_Task goal_: Please repeat the records, word for word and without gaps.

_Saved entries_:
====
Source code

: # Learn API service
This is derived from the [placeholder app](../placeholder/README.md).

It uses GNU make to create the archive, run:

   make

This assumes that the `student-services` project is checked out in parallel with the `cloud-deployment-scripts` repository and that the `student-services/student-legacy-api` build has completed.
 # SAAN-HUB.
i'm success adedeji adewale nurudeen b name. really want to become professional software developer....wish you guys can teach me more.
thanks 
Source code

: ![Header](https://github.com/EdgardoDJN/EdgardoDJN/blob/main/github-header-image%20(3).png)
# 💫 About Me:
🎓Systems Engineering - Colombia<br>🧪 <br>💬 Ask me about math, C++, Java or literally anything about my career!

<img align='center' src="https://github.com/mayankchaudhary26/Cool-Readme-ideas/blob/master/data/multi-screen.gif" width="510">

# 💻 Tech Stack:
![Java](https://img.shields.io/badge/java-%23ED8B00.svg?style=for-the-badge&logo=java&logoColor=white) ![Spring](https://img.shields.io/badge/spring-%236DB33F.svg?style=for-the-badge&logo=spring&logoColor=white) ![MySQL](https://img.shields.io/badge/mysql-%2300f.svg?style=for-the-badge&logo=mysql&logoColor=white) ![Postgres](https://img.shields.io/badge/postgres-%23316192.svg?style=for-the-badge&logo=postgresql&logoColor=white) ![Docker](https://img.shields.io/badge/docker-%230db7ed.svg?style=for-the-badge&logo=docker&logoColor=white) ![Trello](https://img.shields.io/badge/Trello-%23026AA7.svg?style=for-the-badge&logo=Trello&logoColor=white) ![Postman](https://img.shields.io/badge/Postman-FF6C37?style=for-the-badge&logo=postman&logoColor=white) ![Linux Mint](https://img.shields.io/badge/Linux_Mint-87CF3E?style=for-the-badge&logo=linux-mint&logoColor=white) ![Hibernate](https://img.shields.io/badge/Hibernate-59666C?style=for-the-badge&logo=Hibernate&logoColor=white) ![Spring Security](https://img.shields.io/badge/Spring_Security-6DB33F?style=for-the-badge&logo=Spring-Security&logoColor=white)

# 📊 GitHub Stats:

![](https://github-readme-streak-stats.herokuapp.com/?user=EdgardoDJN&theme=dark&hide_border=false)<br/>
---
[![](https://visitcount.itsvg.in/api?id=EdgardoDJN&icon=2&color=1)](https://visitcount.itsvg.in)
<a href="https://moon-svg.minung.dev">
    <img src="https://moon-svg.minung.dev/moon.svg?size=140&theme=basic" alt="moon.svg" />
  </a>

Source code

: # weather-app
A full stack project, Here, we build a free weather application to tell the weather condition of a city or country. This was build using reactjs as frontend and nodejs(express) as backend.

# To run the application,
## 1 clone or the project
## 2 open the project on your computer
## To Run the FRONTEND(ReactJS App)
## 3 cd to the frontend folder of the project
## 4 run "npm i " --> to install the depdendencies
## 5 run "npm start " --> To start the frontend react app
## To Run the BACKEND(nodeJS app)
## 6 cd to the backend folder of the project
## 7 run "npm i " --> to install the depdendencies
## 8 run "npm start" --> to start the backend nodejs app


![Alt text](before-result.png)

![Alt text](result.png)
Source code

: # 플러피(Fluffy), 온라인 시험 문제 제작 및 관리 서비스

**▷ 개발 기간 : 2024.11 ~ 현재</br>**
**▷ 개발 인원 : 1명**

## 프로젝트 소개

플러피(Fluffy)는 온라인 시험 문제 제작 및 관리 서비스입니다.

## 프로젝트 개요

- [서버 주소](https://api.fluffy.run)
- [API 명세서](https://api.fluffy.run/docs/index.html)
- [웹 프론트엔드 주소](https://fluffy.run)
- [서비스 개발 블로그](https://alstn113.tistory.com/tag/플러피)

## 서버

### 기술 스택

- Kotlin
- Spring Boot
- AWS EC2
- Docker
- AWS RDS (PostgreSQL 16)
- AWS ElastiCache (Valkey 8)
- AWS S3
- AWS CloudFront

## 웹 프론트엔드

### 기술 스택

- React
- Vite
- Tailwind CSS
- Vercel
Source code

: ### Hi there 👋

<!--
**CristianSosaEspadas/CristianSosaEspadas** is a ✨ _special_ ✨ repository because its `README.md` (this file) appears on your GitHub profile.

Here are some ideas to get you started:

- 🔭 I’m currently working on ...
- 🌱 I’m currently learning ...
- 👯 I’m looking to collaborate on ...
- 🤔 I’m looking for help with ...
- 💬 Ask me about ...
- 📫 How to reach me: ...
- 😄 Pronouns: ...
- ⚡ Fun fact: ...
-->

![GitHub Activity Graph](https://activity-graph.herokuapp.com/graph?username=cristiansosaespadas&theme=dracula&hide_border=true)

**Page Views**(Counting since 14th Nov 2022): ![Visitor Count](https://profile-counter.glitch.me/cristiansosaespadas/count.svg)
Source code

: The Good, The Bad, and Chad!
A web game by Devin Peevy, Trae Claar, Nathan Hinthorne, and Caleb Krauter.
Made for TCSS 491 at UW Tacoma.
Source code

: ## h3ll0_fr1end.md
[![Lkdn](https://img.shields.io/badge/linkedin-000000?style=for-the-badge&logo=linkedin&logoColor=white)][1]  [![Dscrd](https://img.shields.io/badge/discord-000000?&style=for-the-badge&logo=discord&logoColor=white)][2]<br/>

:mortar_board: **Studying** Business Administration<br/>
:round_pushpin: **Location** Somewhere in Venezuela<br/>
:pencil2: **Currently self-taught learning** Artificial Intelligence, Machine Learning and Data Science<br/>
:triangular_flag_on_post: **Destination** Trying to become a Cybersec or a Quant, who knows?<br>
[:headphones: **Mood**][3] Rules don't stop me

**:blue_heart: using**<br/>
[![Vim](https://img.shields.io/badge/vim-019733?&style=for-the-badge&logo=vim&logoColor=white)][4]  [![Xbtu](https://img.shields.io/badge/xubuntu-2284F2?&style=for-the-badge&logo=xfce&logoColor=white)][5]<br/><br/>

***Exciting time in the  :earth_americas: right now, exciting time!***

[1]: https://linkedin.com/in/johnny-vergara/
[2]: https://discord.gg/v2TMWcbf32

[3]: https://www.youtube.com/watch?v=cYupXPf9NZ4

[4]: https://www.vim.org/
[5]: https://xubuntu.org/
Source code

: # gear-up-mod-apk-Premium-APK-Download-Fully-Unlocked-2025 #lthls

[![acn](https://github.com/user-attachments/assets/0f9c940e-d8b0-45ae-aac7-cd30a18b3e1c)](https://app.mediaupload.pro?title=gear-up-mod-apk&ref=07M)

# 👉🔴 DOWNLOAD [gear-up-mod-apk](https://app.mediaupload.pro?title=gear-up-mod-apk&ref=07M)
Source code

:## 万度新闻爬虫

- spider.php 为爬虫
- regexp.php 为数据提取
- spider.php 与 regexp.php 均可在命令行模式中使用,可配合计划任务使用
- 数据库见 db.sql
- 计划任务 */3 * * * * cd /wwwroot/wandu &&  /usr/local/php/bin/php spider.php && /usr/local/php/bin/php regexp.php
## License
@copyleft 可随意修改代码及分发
====
_Solution to this exercise_:
Source code

: # Learn API service
This is derived from the [placeholder app](../placeholder/README.md).

It uses GNU make to create the archive, run:

   make

This assumes that the `student-services` project is checked out in parallel with the `cloud-deployment-scripts` repository and that the `student-services/student-legacy-api` build has completed.
 # SAAN-HUB.
i'm success adedeji adewale nurudeen b name. really want to become professional software developer....wish you guys can teach me more.
thanks 
Source code

: ![Header](https://github.com/EdgardoDJN/EdgardoDJN/blob/main/github-header-image%20(3).png)
# 💫 About Me:
🎓Systems Engineering - Colombia<br>🧪 <br>💬 Ask me about math, C++, Java or literally anything about my career!

<img align='center' src="https://github.com/mayankchaudhary26/Cool-Readme-ideas/blob/master/data/multi-screen.gif" width="510">

# 💻 Tech Stack:
![Java](https://img.shields.io/badge/java-%23ED8B00.svg?style=for-the-badge&logo=java&logoColor=white) ![Spring](https://img.shields.io/badge/spring-%236DB33F.svg?style=for-the-badge&logo=spring&logoColor=white) ![MySQL](https://img.shields.io/badge/mysql-%2300f.svg?style=for-the-badge&logo=mysql&logoColor=white) ![Postgres](https://img.shields.io/badge/postgres-%23316192.svg?style=for-the-badge&logo=postgresql&logoColor=white) ![Docker](https://img.shields.io/badge/docker-%230db7ed.svg?style=for-the-badge&logo=docker&logoColor=white) ![Trello](https://img.shields.io/badge/Trello-%23026AA7.svg?style=for-the-badge&logo=Trello&logoColor=white) ![Postman](https://img.shields.io/badge/Postman-FF6C37?style=for-the-badge&logo=postman&logoColor=white) ![Linux Mint](https://img.shields.io/badge/Linux_Mint-87CF3E?style=for-the-badge&logo=linux-mint&logoColor=white) ![Hibernate](https://img.shields.io/badge/Hibernate-59666C?style=for-the-badge&logo=Hibernate&logoColor=white) ![Spring Security](https://img.shields.io/badge/Spring_Security-6DB33F?style=for-the-badge&logo=Spring-Security&logoColor=white)

# 📊 GitHub Stats:

![](https://github-readme-streak-stats.herokuapp.com/?user=EdgardoDJN&theme=dark&hide_border=false)<br/>
---
[![](https://visitcount.itsvg.in/api?id=EdgardoDJN&icon=2&color=1)](https://visitcount.itsvg.in)
<a href="https://moon-svg.minung.dev">
    <img src="https://moon-svg.minung.dev/moon.svg?size=140&theme=basic" alt="moon.svg" />
  </a>

Source code

: # weather-app
A full stack project, Here, we build a free weather application to tell the weather condition of a city or country. This was build using reactjs as frontend and nodejs(express) as backend.

# To run the application,
## 1 clone or the project
## 2 open the project on your computer
## To Run the FRONTEND(ReactJS App)
## 3 cd to the frontend folder of the project
## 4 run "npm i " --> to install the depdendencies
## 5 run "npm start " --> To start the frontend react app
## To Run the BACKEND(nodeJS app)
## 6 cd to the backend folder of the project
## 7 run "npm i " --> to install the depdendencies
## 8 run "npm start" --> to start the backend nodejs app


![Alt text](before-result.png)

![Alt text](result.png)
Source code

: # 플러피(Fluffy), 온라인 시험 문제 제작 및 관리 서비스

**▷ 개발 기간 : 2024.11 ~ 현재</br>**
**▷ 개발 인원 : 1명**

## 프로젝트 소개

플러피(Fluffy)는 온라인 시험 문제 제작 및 관리 서비스입니다.

## 프로젝트 개요

- [서버 주소](https://api.fluffy.run)
- [API 명세서](https://api.fluffy.run/docs/index.html)
- [웹 프론트엔드 주소](https://fluffy.run)
- [서비스 개발 블로그](https://alstn113.tistory.com/tag/플러피)

## 서버

### 기술 스택

- Kotlin
- Spring Boot
- AWS EC2
- Docker
- AWS RDS (PostgreSQL 16)
- AWS ElastiCache (Valkey 8)
- AWS S3
- AWS CloudFront

## 웹 프론트엔드

### 기술 스택

- React
- Vite
- Tailwind CSS
- Vercel
Source code

: ### Hi there 👋

<!--
**CristianSosaEspadas/CristianSosaEspadas** is a ✨ _special_ ✨ repository because its `README.md` (this file) appears on your GitHub profile.

Here are some ideas to get you started:

- 🔭 I’m currently working on ...
- 🌱 I’m currently learning ...
- 👯 I’m looking to collaborate on ...
- 🤔 I’m looking for help with ...
- 💬 Ask me about ...
- 📫 How to reach me: ...
- 😄 Pronouns: ...
- ⚡ Fun fact: ...
-->

![GitHub Activity Graph](https://activity-graph.herokuapp.com/graph?username=cristiansosaespadas&theme=dracula&hide_border=true)

**Page Views**(Counting since 14th Nov 2022): ![Visitor Count](https://profile-counter.glitch.me/cristiansosaespadas/count.svg)
Source code

: The Good, The Bad, and Chad!
A web game by Devin Peevy, Trae Claar, Nathan Hinthorne, and Caleb Krauter.
Made for TCSS 491 at UW Tacoma.
Source code

: ## h3ll0_fr1end.md
[![Lkdn](https://img.shields.io/badge/linkedin-000000?style=for-the-badge&logo=linkedin&logoColor=white)][1]  [![Dscrd](https://img.shields.io/badge/discord-000000?&style=for-the-badge&logo=discord&logoColor=white)][2]<br/>

:mortar_board: **Studying** Business Administration<br/>
:round_pushpin: **Location** Somewhere in Venezuela<br/>
:pencil2: **Currently self-taught learning** Artificial Intelligence, Machine Learning and Data Science<br/>
:triangular_flag_on_post: **Destination** Trying to become a Cybersec or a Quant, who knows?<br>
[:headphones: **Mood**][3] Rules don't stop me

**:blue_heart: using**<br/>
[![Vim](https://img.shields.io/badge/vim-019733?&style=for-the-badge&logo=vim&logoColor=white)][4]  [![Xbtu](https://img.shields.io/badge/xubuntu-2284F2?&style=for-the-badge&logo=xfce&logoColor=white)][5]<br/><br/>

***Exciting time in the  :earth_americas: right now, exciting time!***

[1]: https://linkedin.com/in/johnny-vergara/
[2]: https://discord.gg/v2TMWcbf32

[3]: https://www.youtube.com/watch?v=cYupXPf9NZ4

[4]: https://www.vim.org/
[5]: https://xubuntu.org/
Source code

: # gear-up-mod-apk-Premium-APK-Download-Fully-Unlocked-2025 #lthls

[![acn](https://github.com/user-attachments/assets/0f9c940e-d8b0-45ae-aac7-cd30a18b3e1c)](https://app.mediaupload.pro?title=gear-up-mod-apk&ref=07M)

# 👉🔴 DOWNLOAD [gear-up-mod-apk](https://app.mediaupload.pro?title=gear-up-mod-apk&ref=07M)
Source code

:## 万度新闻爬虫

- spider.php 为爬虫
- regexp.php 为数据提取
- spider.php 与 regexp.php 均可在命令行模式中使用,可配合计划任务使用
- 数据库见 db.sql
- 计划任务 */3 * * * * cd /wwwroot/wandu &&  /usr/local/php/bin/php spider.php && /usr/local/php/bin/php regexp.php
## License
@copyleft 可随意修改代码及分发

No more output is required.